- _YOUR INSTRUCTIONS_
The lines needed are those below that contain the word "script标签与innerHTML"; copy each one.

Segment Start: RECORD EXCERPTS

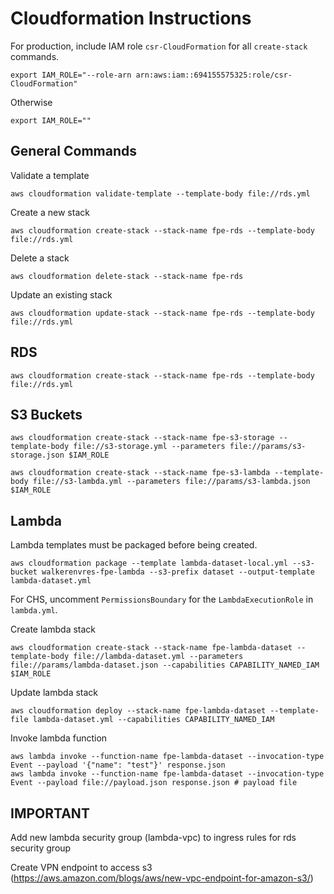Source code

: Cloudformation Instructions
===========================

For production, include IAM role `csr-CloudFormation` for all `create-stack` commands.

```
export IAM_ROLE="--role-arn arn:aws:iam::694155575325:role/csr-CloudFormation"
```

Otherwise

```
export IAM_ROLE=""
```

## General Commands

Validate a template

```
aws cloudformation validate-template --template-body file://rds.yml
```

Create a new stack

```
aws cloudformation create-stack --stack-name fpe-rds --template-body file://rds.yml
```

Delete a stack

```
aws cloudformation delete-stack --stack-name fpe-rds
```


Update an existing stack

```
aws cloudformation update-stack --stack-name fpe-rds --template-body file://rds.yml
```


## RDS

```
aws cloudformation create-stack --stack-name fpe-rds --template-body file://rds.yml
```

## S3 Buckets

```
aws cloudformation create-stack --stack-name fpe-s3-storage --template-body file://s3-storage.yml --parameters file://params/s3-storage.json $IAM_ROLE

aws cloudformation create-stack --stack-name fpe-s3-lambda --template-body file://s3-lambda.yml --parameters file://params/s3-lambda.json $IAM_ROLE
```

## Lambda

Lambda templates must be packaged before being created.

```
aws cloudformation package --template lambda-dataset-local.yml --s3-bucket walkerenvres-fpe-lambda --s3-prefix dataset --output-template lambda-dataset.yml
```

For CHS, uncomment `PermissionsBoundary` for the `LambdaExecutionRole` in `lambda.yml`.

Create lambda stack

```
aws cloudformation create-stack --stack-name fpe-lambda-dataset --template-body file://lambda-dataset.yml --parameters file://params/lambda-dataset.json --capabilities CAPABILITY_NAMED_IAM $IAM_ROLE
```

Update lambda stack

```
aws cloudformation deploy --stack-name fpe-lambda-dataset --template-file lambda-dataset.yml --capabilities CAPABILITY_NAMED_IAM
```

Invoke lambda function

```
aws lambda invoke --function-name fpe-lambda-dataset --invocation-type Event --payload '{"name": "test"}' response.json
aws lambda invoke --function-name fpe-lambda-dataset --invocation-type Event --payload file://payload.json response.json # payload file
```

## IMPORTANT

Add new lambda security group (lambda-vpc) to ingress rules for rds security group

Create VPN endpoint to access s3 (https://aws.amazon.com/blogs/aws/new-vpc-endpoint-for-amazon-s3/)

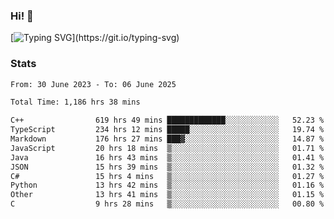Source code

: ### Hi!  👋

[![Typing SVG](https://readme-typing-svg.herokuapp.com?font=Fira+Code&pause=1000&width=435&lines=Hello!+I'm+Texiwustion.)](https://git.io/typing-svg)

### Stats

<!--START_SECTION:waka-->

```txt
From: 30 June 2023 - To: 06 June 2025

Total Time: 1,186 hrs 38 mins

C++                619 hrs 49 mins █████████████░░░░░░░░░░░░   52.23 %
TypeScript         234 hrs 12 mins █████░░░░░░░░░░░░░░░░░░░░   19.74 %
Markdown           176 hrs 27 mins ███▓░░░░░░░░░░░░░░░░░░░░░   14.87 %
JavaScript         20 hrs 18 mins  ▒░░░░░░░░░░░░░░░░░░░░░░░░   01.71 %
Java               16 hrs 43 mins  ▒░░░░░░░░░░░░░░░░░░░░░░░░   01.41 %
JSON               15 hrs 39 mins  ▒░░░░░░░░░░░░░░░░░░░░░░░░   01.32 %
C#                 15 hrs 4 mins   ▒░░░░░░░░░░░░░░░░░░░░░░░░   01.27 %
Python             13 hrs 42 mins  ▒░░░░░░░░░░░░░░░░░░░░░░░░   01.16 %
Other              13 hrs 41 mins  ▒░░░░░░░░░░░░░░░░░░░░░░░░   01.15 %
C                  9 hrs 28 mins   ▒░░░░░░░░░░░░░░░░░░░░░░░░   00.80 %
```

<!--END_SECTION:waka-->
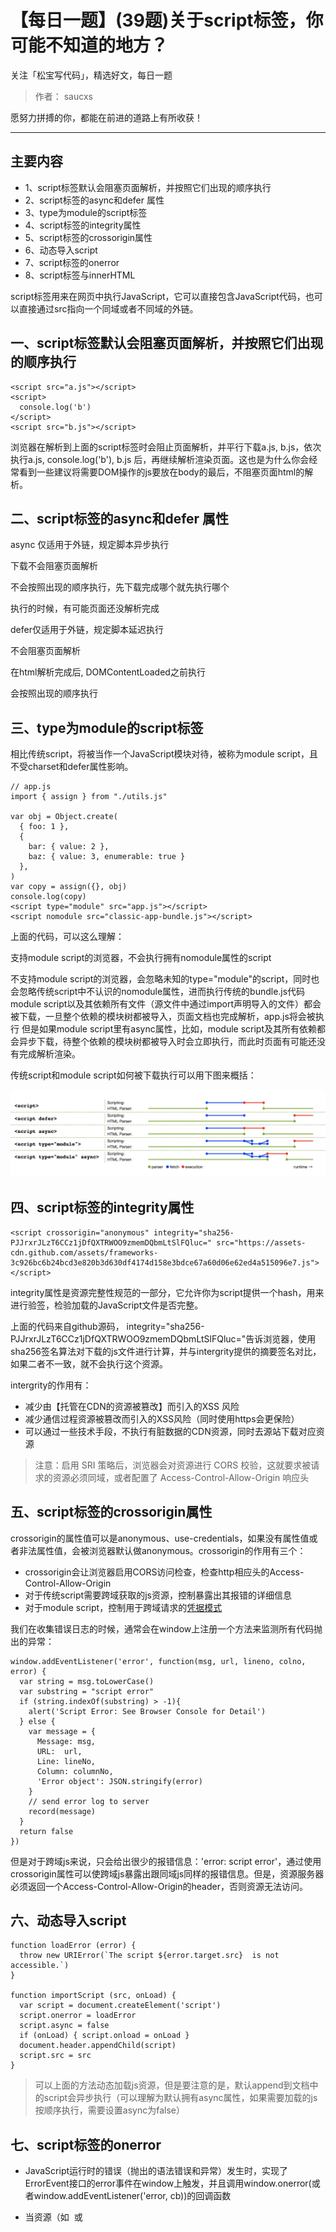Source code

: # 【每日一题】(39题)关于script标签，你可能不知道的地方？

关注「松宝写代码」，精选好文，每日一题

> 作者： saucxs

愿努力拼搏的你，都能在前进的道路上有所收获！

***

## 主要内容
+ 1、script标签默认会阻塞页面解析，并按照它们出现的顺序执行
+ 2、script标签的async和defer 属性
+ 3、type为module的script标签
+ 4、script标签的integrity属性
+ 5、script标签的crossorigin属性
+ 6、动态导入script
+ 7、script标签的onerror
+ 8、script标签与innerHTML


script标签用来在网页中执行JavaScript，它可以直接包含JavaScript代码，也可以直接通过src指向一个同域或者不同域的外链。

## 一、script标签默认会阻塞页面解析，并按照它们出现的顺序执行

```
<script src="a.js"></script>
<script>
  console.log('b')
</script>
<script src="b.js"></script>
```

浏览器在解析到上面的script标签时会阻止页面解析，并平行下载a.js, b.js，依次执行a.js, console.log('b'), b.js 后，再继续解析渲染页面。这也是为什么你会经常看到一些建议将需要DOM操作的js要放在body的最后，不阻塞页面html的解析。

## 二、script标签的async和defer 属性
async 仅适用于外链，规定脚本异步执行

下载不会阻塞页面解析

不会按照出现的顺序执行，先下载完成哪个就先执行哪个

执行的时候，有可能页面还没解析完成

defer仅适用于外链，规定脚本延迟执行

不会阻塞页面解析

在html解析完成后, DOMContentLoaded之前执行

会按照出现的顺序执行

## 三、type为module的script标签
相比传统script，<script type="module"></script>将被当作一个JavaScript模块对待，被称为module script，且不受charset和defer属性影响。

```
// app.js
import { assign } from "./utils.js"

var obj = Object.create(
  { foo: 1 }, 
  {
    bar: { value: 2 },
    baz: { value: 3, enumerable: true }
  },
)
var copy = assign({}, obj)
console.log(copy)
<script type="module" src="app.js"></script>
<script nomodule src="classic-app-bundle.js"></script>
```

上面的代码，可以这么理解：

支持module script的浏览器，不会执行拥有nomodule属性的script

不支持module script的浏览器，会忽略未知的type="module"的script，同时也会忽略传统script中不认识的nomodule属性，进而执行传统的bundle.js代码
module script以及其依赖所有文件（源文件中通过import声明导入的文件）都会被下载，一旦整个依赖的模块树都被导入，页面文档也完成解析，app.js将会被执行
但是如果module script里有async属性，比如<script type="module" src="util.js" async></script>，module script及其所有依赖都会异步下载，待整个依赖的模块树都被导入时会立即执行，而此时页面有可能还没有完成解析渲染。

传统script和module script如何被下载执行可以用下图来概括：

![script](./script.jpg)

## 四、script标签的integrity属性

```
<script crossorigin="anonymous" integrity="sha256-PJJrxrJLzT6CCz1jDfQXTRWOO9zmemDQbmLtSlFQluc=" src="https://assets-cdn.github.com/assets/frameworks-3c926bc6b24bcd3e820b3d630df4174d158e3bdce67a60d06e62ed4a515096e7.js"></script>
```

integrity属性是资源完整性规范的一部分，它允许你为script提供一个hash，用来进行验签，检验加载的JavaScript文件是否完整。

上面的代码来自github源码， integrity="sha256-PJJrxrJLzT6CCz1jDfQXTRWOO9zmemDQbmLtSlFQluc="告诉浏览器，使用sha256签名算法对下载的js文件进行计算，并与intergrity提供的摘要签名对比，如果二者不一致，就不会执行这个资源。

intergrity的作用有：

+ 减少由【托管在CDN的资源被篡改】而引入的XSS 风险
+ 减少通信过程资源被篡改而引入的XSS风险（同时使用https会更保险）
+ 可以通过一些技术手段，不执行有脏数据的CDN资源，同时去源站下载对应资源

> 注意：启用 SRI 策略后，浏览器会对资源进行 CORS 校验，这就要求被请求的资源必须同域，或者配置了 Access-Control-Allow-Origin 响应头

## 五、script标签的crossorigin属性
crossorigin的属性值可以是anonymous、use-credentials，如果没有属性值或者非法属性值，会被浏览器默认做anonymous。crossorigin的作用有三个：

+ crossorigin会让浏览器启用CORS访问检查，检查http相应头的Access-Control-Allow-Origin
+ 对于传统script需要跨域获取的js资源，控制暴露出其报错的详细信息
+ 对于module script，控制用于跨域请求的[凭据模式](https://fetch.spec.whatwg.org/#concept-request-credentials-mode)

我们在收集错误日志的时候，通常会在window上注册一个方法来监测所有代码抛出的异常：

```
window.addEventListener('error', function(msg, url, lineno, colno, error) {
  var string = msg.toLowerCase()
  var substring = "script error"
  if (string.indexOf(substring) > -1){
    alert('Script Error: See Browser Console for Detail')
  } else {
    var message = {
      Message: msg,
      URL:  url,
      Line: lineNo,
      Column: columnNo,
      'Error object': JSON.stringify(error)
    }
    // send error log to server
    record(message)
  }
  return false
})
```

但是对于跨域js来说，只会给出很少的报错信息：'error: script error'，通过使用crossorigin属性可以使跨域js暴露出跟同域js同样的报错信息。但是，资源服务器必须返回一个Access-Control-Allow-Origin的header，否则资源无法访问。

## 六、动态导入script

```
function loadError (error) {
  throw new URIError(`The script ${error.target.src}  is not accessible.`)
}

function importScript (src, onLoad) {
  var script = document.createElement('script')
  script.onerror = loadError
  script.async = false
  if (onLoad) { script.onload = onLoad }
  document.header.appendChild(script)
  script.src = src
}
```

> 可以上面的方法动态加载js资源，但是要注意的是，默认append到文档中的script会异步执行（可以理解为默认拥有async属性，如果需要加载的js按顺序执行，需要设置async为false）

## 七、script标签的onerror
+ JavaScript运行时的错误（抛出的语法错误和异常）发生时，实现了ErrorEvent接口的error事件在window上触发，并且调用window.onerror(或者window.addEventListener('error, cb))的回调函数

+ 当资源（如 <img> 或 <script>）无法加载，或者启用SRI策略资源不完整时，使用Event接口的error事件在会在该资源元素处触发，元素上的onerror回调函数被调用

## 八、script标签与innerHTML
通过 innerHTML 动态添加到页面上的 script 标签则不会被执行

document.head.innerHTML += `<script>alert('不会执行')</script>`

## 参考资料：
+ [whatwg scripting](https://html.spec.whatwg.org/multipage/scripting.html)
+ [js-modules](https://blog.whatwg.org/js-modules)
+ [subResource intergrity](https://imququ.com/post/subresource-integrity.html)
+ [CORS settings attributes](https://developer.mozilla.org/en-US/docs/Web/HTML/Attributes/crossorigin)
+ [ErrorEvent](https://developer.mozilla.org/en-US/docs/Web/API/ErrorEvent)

Segment End: RECORD EXCERPTS
Segment Start: RECORD EXCERPTS

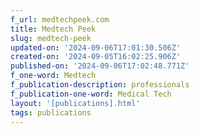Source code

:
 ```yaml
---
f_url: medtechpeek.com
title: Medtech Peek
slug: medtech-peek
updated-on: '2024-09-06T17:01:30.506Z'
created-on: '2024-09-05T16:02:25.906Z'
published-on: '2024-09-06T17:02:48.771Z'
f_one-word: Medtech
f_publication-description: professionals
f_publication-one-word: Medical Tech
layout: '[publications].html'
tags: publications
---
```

Segment End: RECORD EXCERPTS

- _SOLUTION TO THE PROBLEM_
+ 8、script标签与innerHTML
## 八、script标签与innerHTML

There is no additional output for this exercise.